As a matter of fact, a recent book on Brexit by Jochen Buchsteiner has recently underscored the existence of two kinds of "Brexiteers": isolationists and nationalists such as Nigel Farage on one hand and those who seek international alliance with other fellow members of the Anglosphere under much more open and free trade-friendly conditions.

Buchsteiner's argument underscores the characteristics of the Anglosphere identified before:

“The Britons have created a strange sociotope for themselves,” Mr Buchsteiner writes, “with a spaceship-like capital city whose international character overshadows all other European metropolises.” Here, “Openness, revolution and tradition are uniquely entangled…In all their urbanity and exceptionalism [Britons] are a strange people.” He suggests that as America turns away from Europe and Asia rises, Brexit might turn out well, though he acknowledges that only time will tell. Mr Roche is less cautious. Brexit, he says, will mean Britain’s rebirth—albeit as a low-tax, low-regulation Trojan horse for American, Chinese and other intercontinental interests at the doors of Europe. “Far from sinking, England [sic] will be renewed. And Elizabeth II will doubtless celebrate her 100th birthday in her revitalised country, confident of itself and prosperous.”
The idea of Brexit as a "Trojan horse" for China and America sounds as exaggerated as the idea of an EU as a "Trojan horse" for the interests of France and Germany. Such distrust and apprehension are the results of centuries of European and World wars between the Euro and the Anglosphere.

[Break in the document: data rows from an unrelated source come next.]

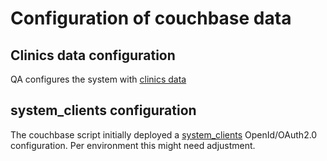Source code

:# Configuration of couchbase data

## Clinics data configuration

QA configures the system with [clinics data](https://github.com/Monsenso/migration)

## system_clients configuration

The couchbase script initially deployed a [system_clients](/couchbase/auth-bucket/docs/system_clients.json) OpenId/OAuth2.0 configuration. Per environment this might need adjustment.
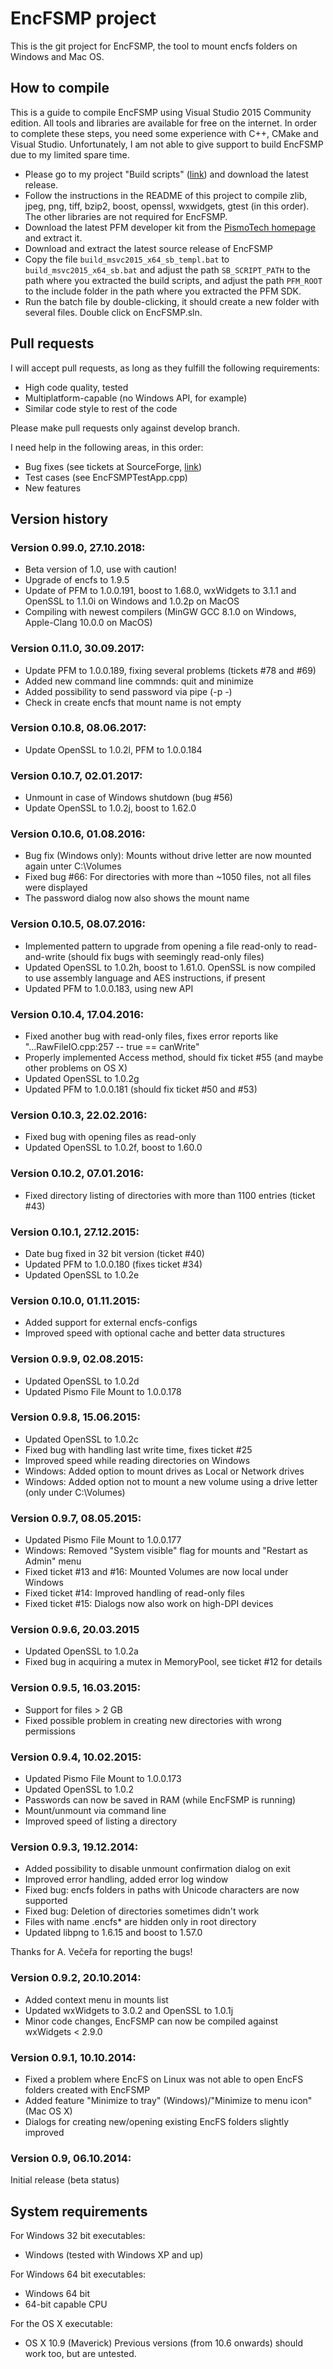 EncFSMP project
===============

This is the git project for EncFSMP, the tool to mount encfs folders on Windows and Mac OS.

## How to compile ##

This is a guide to compile EncFSMP using Visual Studio 2015 Community edition. All tools and libraries are available for free on the internet.
In order to complete these steps, you need some experience with C++, CMake and Visual Studio. Unfortunately, I am not able to give support to build EncFSMP due to my limited spare time.

- Please go to my project "Build scripts" ([link](https://github.com/rhiestan/build-scripts)) and download the latest release.
- Follow the instructions in the README of this project to compile zlib, jpeg, png, tiff, bzip2, boost, openssl, wxwidgets, gtest (in this order). The other libraries are not required for EncFSMP.
- Download the latest PFM developer kit from the [PismoTech homepage](http://pismotec.com/download/) and extract it.
- Download and extract the latest source release of EncFSMP
- Copy the file `build_msvc2015_x64_sb_templ.bat` to `build_msvc2015_x64_sb.bat` and adjust the path `SB_SCRIPT_PATH` to the path where you extracted the build scripts, and adjust the path `PFM_ROOT` to the  include folder in the path where you extracted the PFM SDK.
- Run the batch file by double-clicking, it should create a new folder with several files. Double click on EncFSMP.sln.



## Pull requests ##

I will accept pull requests, as long as they fulfill the following requirements:

- High code quality, tested
- Multiplatform-capable (no Windows API, for example)
- Similar code style to rest of the code

Please make pull requests only against develop branch.

I need help in the following areas, in this order:

- Bug fixes (see tickets at SourceForge, [link](https://sourceforge.net/p/encfsmp/tickets/))
- Test cases (see EncFSMPTestApp.cpp)
- New features


## Version history ##

### Version 0.99.0, 27.10.2018:
- Beta version of 1.0, use with caution!
- Upgrade of encfs to 1.9.5
- Update of PFM to 1.0.0.191, boost to 1.68.0, wxWidgets to 3.1.1 and OpenSSL to 1.1.0i on Windows and 1.0.2p on MacOS
- Compiling with newest compilers (MinGW GCC 8.1.0 on Windows, Apple-Clang 10.0.0 on MacOS)

### Version 0.11.0, 30.09.2017:
- Update PFM to 1.0.0.189, fixing several problems (tickets #78 and #69)
- Added new command line commnds: quit and minimize
- Added possibility to send password via pipe (-p -)
- Check in create encfs that mount name is not empty

### Version 0.10.8, 08.06.2017:
- Update OpenSSL to 1.0.2l, PFM to 1.0.0.184

### Version 0.10.7, 02.01.2017:
- Unmount in case of Windows shutdown (bug #56)
- Update OpenSSL to 1.0.2j, boost to 1.62.0

### Version 0.10.6, 01.08.2016:
- Bug fix (Windows only): Mounts without drive letter are now mounted again unter C:\Volumes
- Fixed bug #66: For directories with more than ~1050 files, not all files were displayed
- The password dialog now also shows the mount name


### Version 0.10.5, 08.07.2016:
- Implemented pattern to upgrade from opening a file read-only to read-and-write (should fix bugs with seemingly read-only files)
- Updated OpenSSL to 1.0.2h, boost to 1.61.0. OpenSSL is now compiled to use assembly language and AES instructions, if present
- Updated PFM to 1.0.0.183, using new API


### Version 0.10.4, 17.04.2016:
- Fixed another bug with read-only files, fixes error reports like "...RawFileIO.cpp:257 -- true == canWrite"
- Properly implemented Access method, should fix ticket #55 (and maybe other problems on OS X)
- Updated OpenSSL to 1.0.2g
- Updated PFM to 1.0.0.181 (should fix ticket #50 and #53)


### Version 0.10.3, 22.02.2016:
- Fixed bug with opening files as read-only
- Updated OpenSSL to 1.0.2f, boost to 1.60.0


### Version 0.10.2, 07.01.2016:
- Fixed directory listing of directories with more than 1100 entries (ticket #43)


### Version 0.10.1, 27.12.2015:
- Date bug fixed in 32 bit version (ticket #40)
- Updated PFM to 1.0.0.180 (fixes ticket #34)
- Updated OpenSSL to 1.0.2e


### Version 0.10.0, 01.11.2015:
- Added support for external encfs-configs
- Improved speed with optional cache and better data structures


### Version 0.9.9, 02.08.2015:
- Updated OpenSSL to 1.0.2d
- Updated Pismo File Mount to 1.0.0.178

### Version 0.9.8, 15.06.2015:
- Updated OpenSSL to 1.0.2c
- Fixed bug with handling last write time, fixes ticket #25
- Improved speed while reading directories on Windows
- Windows: Added option to mount drives as Local or Network drives
- Windows: Added option not to mount a new volume using a drive letter (only under C:\Volumes)

### Version 0.9.7, 08.05.2015:
- Updated Pismo File Mount to 1.0.0.177
- Windows: Removed "System visible" flag for mounts and "Restart as Admin" menu
- Fixed ticket #13 and #16: Mounted Volumes are now local under Windows
- Fixed ticket #14: Improved handling of read-only files
- Fixed ticket #15: Dialogs now also work on high-DPI devices


### Version 0.9.6, 20.03.2015
- Updated OpenSSL to 1.0.2a
- Fixed bug in acquiring a mutex in MemoryPool, see ticket #12 for details


### Version 0.9.5, 16.03.2015:
- Support for files > 2 GB
- Fixed possible problem in creating new directories with wrong permissions


### Version 0.9.4, 10.02.2015:
- Updated Pismo File Mount to 1.0.0.173
- Updated OpenSSL to 1.0.2
- Passwords can now be saved in RAM (while EncFSMP is running)
- Mount/unmount via command line
- Improved speed of listing a directory


### Version 0.9.3, 19.12.2014:
- Added possibility to disable unmount confirmation dialog on exit
- Improved error handling, added error log window
- Fixed bug: encfs folders in paths with Unicode characters are now supported
- Fixed bug: Deletion of directories sometimes didn't work
- Files with name .encfs* are hidden only in root directory
- Updated libpng to 1.6.15 and boost to 1.57.0

Thanks for A. Večeřa for reporting the bugs!

### Version 0.9.2, 20.10.2014:
- Added context menu in mounts list
- Updated wxWidgets to 3.0.2 and OpenSSL to 1.0.1j
- Minor code changes, EncFSMP can now be compiled against wxWidgets < 2.9.0

### Version 0.9.1, 10.10.2014:
- Fixed a problem where EncFS on Linux was not able to open EncFS folders created with EncFSMP
- Added feature "Minimize to tray" (Windows)/"Minimize to menu icon" (Mac OS X)
- Dialogs for creating new/opening existing EncFS folders slightly improved

### Version 0.9, 06.10.2014:

Initial release (beta status)


System requirements
-------------------

For Windows 32 bit executables:

* Windows (tested with Windows XP and up)

For Windows 64 bit executables:

* Windows 64 bit
* 64-bit capable CPU

For the OS X executable:

* OS X 10.9 (Maverick)
Previous versions (from 10.6 onwards) should work too, but are untested.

It is worth asking whether it would not be more productive to follow rather than opposing those large cultural divisions and seek "soft" versions not only of Brexit but of the EU itself, ditching those elements that are clearly incompatibles, such as trying to combine open borders with welfare states or free trade within with trade barriers without.

Perhaps once Eurocentrists and Anglocentrists have exhausted all other alternatives they might find common ground in common sense.



Monday, September 23, 2019

The Art of the Bluff: Iran loses its hand badly


Bluffing can be a good thing: Iran's overshot fires back, Trump's punt gives US the upper hand 


Moving in a new twist in the bargaining process with Iran, Trump refused for the second time the Iranian bait and gambit by not taking immediate military action.

He also distanced from the Iranian "hawks" by firing John Bolton and distancing from PM Netanyahu. 

In doing so, Trump is trying to find his own path between EU's and Obama's capitulation to Iranian nuclear blackmail and his own hard-right, "neocons" hawks. 

The tactic seems to be working in giving Trump more bargaining power with both sides while keeping his base for the upcoming elections.

Meanwhile, back in Iran the continued sanctions seem to be working by exacerbating internal pressure from the powerful Bazaar on the Iranian dictatorship


while keeping pressure on moderates to come to the bargaining table with concrete and verifiable commitments. By not taking the military option after the drone attacks on Saudi Arabia, Trump has left the Iranians the impopular decision of doubling down with the attacks, which would force the EU to support joint and protective military measures on its own budget.

Trump -who makes no illusions about being popular amongst EU's embattled liberal leaders- is trying to achieve through pressure what Bush 41 achieved by his long-time connections. 


Once again, anti-Trumpism looks disoriented with POTUS 45's moves. They cannot certainly claim that the president is war-mongering like they did with Bush 43 nor criticize him for not attacking Iran -this would force them to align with Israel, something neither EU nor US liberals can do without paying a heavy price with their new electoral base, increasingly formed by anti-Israel, Middle East immigrants.

Trump had his own initiative through his son-in-law Jared stalled a year ago. Although it failed, the plan reflects a more pragmatic approach than the Israeli far right has been proposing.